Saved entries:
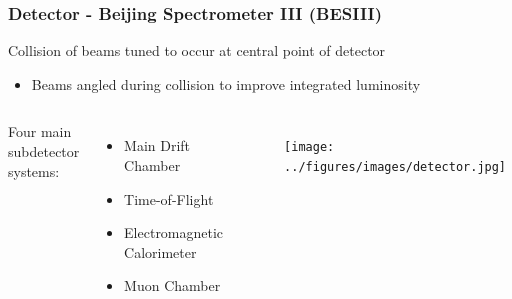 \documentclass[t]{beamer}
\newcommand{\addframe}[2]{
\begin{frame}
\frametitle{#1}
#2
\end{frame}
}
\newcommand{\additem}[1]{
\begin{itemize}
\item #1
\end{itemize}
}
\begin{document}
\addframe{Detector - Beijing Spectrometer III (BESIII)}{
Collision of beams tuned to occur at central point of detector
\additem{Beams angled during collision to improve integrated luminosity}

\vspace{-0.3cm}

\begin{columns}

\column{.5\textwidth} %

Four main subdetector systems:
\begin{itemize}
\item Main Drift Chamber
\item Time-of-Flight
\item Electromagnetic Calorimeter
\item Muon Chamber
\end{itemize}

\vspace{-0.3cm}

\begin{figure}
\texttt{[image: ../figures/images/detector.jpg]}
\end{figure}

\column{.5\textwidth} %

\begin{figure}
\includegraphics[width=\linewidth]{../figures/images/detector.pdf}
\end{figure}

\end{columns}

}
\end{document}
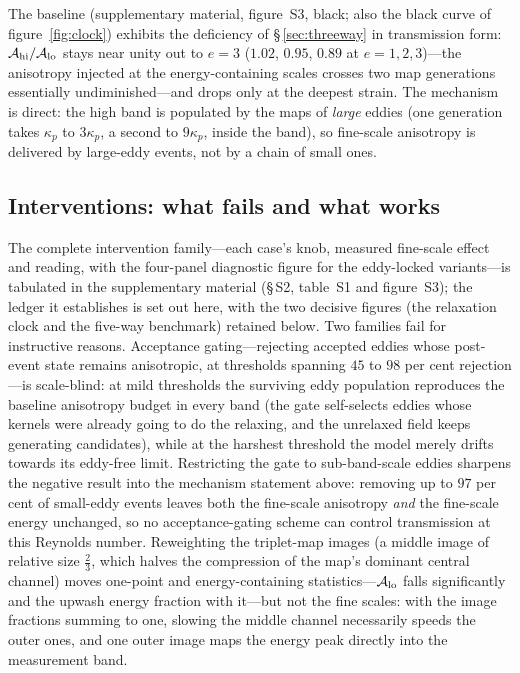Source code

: \documentclass[11pt,a4paper]{article}
\begin{document}
The baseline (supplementary material, figure~S3, black; also the black
curve of figure~\ref{fig:clock}) exhibits the deficiency of
\S\,\ref{sec:threeway} in transmission form:
$\mathcal A_{\rm hi}/\mathcal A_{\rm lo}$ stays near unity out to $e=3$
($1.02$, $0.95$, $0.89$ at $e=1,2,3$)---the anisotropy injected at the
energy-containing scales crosses two map generations essentially
undiminished---and drops only at the deepest strain. The mechanism is
direct: the high band is populated by the maps of \emph{large} eddies
(one generation takes $\kappa_p$ to $3\kappa_p$, a second to $9\kappa_p$,
inside the band), so fine-scale anisotropy is delivered by large-eddy
events, not by a chain of small ones.

\subsection{Interventions: what fails and what works}\label{sec:interventions}

The complete intervention family---each case's knob, measured
fine-scale effect and reading, with the four-panel diagnostic figure
for the eddy-locked variants---is tabulated in the supplementary
material (\S\,S2, table~S1 and figure~S3); the ledger it establishes
is set out here, with the two decisive figures (the relaxation clock
and the five-way benchmark) retained below. Two
families fail for instructive reasons. Acceptance gating---rejecting
accepted eddies whose post-event state remains anisotropic, at thresholds
spanning $45$ to $98$ per cent rejection---is scale-blind: at mild
thresholds the surviving eddy population reproduces the baseline
anisotropy budget in every band (the gate self-selects eddies whose
kernels were already going to do the relaxing, and the unrelaxed field
keeps generating candidates), while at the harshest threshold the model
merely drifts towards its eddy-free limit. Restricting the gate to
sub-band-scale eddies sharpens the negative result into the mechanism
statement above: removing up to $97$ per cent of small-eddy events leaves
both the fine-scale anisotropy \emph{and} the fine-scale energy
unchanged, so no acceptance-gating scheme can control transmission at
this Reynolds number. Reweighting the triplet-map images (a middle image
of relative size $\tfrac23$, which halves the compression of the
map's dominant central channel) moves one-point and energy-containing
statistics---$\mathcal A_{\rm lo}$ falls significantly and the upwash
energy fraction with it---but not the fine scales: with the image
fractions summing to one, slowing the middle channel necessarily speeds
the outer ones, and one outer image maps the energy peak directly into
the measurement band.
\end{document}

■ **PROBLEM TO SOLVE**
Bring together all lines in the records where the word "anisotropy" is found.

■ **ANSWER SECTION**
($1.02$, $0.95$, $0.89$ at $e=1,2,3$)---the anisotropy injected at the
inside the band), so fine-scale anisotropy is delivered by large-eddy
anisotropy budget in every band (the gate self-selects eddies whose
both the fine-scale anisotropy \emph{and} the fine-scale energy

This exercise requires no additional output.